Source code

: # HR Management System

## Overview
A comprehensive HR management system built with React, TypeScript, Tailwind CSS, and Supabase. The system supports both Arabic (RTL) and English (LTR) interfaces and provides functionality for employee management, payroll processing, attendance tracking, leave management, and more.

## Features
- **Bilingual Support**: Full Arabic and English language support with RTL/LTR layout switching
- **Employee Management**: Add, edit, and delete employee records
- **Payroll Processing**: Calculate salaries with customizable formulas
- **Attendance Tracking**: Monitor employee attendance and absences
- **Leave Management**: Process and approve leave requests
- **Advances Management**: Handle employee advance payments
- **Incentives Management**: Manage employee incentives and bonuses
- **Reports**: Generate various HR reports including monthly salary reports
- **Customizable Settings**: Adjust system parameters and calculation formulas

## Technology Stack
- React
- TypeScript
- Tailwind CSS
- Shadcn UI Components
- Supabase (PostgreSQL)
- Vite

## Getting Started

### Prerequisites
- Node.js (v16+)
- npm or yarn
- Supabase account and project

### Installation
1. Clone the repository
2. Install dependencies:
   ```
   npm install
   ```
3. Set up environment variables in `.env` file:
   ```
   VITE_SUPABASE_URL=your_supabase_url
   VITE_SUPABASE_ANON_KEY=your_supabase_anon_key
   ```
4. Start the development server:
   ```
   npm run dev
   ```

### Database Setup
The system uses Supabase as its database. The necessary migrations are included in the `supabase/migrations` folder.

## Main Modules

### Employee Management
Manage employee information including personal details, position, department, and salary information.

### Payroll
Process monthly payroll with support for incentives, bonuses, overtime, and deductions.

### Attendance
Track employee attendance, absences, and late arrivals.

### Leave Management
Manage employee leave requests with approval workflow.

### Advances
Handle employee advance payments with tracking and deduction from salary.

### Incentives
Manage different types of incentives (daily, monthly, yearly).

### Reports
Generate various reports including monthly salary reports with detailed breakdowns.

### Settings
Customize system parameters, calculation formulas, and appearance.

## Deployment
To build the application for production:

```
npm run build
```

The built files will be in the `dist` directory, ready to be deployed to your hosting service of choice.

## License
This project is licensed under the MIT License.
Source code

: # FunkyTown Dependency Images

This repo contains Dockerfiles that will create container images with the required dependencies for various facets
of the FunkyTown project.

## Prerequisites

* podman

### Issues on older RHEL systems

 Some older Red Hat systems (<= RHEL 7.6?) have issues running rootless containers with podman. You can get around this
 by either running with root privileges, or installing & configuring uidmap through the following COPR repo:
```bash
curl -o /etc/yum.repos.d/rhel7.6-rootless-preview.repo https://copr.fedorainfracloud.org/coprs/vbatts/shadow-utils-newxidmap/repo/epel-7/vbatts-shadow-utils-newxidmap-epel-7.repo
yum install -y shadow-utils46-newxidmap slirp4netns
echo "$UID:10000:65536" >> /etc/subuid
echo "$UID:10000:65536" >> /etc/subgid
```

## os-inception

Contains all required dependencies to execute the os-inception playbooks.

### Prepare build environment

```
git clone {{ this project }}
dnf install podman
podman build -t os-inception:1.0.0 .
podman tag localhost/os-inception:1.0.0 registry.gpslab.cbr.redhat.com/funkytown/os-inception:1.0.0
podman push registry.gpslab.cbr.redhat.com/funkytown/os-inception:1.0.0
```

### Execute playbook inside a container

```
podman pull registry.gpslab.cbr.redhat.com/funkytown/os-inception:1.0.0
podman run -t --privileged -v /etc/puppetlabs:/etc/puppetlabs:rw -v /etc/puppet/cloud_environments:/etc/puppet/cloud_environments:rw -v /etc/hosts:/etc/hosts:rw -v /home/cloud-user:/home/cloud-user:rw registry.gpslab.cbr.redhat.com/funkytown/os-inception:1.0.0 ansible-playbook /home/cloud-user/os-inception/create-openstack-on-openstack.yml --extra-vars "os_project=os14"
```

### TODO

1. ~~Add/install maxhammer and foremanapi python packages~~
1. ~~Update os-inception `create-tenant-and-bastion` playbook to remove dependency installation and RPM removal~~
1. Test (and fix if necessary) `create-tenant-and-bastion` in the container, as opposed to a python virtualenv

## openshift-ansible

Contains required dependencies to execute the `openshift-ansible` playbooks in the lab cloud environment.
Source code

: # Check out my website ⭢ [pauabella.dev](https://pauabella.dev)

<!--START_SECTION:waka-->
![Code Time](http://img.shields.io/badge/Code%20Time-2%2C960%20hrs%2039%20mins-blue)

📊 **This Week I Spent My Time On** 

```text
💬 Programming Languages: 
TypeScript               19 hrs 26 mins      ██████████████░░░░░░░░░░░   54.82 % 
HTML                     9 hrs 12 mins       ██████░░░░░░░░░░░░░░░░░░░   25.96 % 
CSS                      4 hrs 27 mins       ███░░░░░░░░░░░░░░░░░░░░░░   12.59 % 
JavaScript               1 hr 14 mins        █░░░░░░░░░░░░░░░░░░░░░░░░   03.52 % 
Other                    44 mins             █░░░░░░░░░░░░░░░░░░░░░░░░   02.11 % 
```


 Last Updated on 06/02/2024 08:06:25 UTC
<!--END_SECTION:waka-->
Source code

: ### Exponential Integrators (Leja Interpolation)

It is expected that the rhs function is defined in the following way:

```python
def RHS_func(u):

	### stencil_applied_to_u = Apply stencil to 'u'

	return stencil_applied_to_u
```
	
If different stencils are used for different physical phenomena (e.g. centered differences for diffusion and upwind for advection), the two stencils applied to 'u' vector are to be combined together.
+---+
Required action. All of the data above needs to be given again exactly.

Response box.
Source code

: # HR Management System

## Overview
A comprehensive HR management system built with React, TypeScript, Tailwind CSS, and Supabase. The system supports both Arabic (RTL) and English (LTR) interfaces and provides functionality for employee management, payroll processing, attendance tracking, leave management, and more.

## Features
- **Bilingual Support**: Full Arabic and English language support with RTL/LTR layout switching
- **Employee Management**: Add, edit, and delete employee records
- **Payroll Processing**: Calculate salaries with customizable formulas
- **Attendance Tracking**: Monitor employee attendance and absences
- **Leave Management**: Process and approve leave requests
- **Advances Management**: Handle employee advance payments
- **Incentives Management**: Manage employee incentives and bonuses
- **Reports**: Generate various HR reports including monthly salary reports
- **Customizable Settings**: Adjust system parameters and calculation formulas

## Technology Stack
- React
- TypeScript
- Tailwind CSS
- Shadcn UI Components
- Supabase (PostgreSQL)
- Vite

## Getting Started

### Prerequisites
- Node.js (v16+)
- npm or yarn
- Supabase account and project

### Installation
1. Clone the repository
2. Install dependencies:
   ```
   npm install
   ```
3. Set up environment variables in `.env` file:
   ```
   VITE_SUPABASE_URL=your_supabase_url
   VITE_SUPABASE_ANON_KEY=your_supabase_anon_key
   ```
4. Start the development server:
   ```
   npm run dev
   ```

### Database Setup
The system uses Supabase as its database. The necessary migrations are included in the `supabase/migrations` folder.

## Main Modules

### Employee Management
Manage employee information including personal details, position, department, and salary information.

### Payroll
Process monthly payroll with support for incentives, bonuses, overtime, and deductions.

### Attendance
Track employee attendance, absences, and late arrivals.

### Leave Management
Manage employee leave requests with approval workflow.

### Advances
Handle employee advance payments with tracking and deduction from salary.

### Incentives
Manage different types of incentives (daily, monthly, yearly).

### Reports
Generate various reports including monthly salary reports with detailed breakdowns.

### Settings
Customize system parameters, calculation formulas, and appearance.

## Deployment
To build the application for production:

```
npm run build
```

The built files will be in the `dist` directory, ready to be deployed to your hosting service of choice.

## License
This project is licensed under the MIT License.
Source code

: # FunkyTown Dependency Images

This repo contains Dockerfiles that will create container images with the required dependencies for various facets
of the FunkyTown project.

## Prerequisites

* podman

### Issues on older RHEL systems

 Some older Red Hat systems (<= RHEL 7.6?) have issues running rootless containers with podman. You can get around this
 by either running with root privileges, or installing & configuring uidmap through the following COPR repo:
```bash
curl -o /etc/yum.repos.d/rhel7.6-rootless-preview.repo https://copr.fedorainfracloud.org/coprs/vbatts/shadow-utils-newxidmap/repo/epel-7/vbatts-shadow-utils-newxidmap-epel-7.repo
yum install -y shadow-utils46-newxidmap slirp4netns
echo "$UID:10000:65536" >> /etc/subuid
echo "$UID:10000:65536" >> /etc/subgid
```

## os-inception

Contains all required dependencies to execute the os-inception playbooks.

### Prepare build environment

```
git clone {{ this project }}
dnf install podman
podman build -t os-inception:1.0.0 .
podman tag localhost/os-inception:1.0.0 registry.gpslab.cbr.redhat.com/funkytown/os-inception:1.0.0
podman push registry.gpslab.cbr.redhat.com/funkytown/os-inception:1.0.0
```

### Execute playbook inside a container

```
podman pull registry.gpslab.cbr.redhat.com/funkytown/os-inception:1.0.0
podman run -t --privileged -v /etc/puppetlabs:/etc/puppetlabs:rw -v /etc/puppet/cloud_environments:/etc/puppet/cloud_environments:rw -v /etc/hosts:/etc/hosts:rw -v /home/cloud-user:/home/cloud-user:rw registry.gpslab.cbr.redhat.com/funkytown/os-inception:1.0.0 ansible-playbook /home/cloud-user/os-inception/create-openstack-on-openstack.yml --extra-vars "os_project=os14"
```

### TODO

1. ~~Add/install maxhammer and foremanapi python packages~~
1. ~~Update os-inception `create-tenant-and-bastion` playbook to remove dependency installation and RPM removal~~
1. Test (and fix if necessary) `create-tenant-and-bastion` in the container, as opposed to a python virtualenv

## openshift-ansible

Contains required dependencies to execute the `openshift-ansible` playbooks in the lab cloud environment.
Source code

: # Check out my website ⭢ [pauabella.dev](https://pauabella.dev)

<!--START_SECTION:waka-->
![Code Time](http://img.shields.io/badge/Code%20Time-2%2C960%20hrs%2039%20mins-blue)

📊 **This Week I Spent My Time On** 

```text
💬 Programming Languages: 
TypeScript               19 hrs 26 mins      ██████████████░░░░░░░░░░░   54.82 % 
HTML                     9 hrs 12 mins       ██████░░░░░░░░░░░░░░░░░░░   25.96 % 
CSS                      4 hrs 27 mins       ███░░░░░░░░░░░░░░░░░░░░░░   12.59 % 
JavaScript               1 hr 14 mins        █░░░░░░░░░░░░░░░░░░░░░░░░   03.52 % 
Other                    44 mins             █░░░░░░░░░░░░░░░░░░░░░░░░   02.11 % 
```


 Last Updated on 06/02/2024 08:06:25 UTC
<!--END_SECTION:waka-->
Source code

: ### Exponential Integrators (Leja Interpolation)

It is expected that the rhs function is defined in the following way:

```python
def RHS_func(u):

	### stencil_applied_to_u = Apply stencil to 'u'

	return stencil_applied_to_u
```
	
If different stencils are used for different physical phenomena (e.g. centered differences for diffusion and upwind for advection), the two stencils applied to 'u' vector are to be combined together.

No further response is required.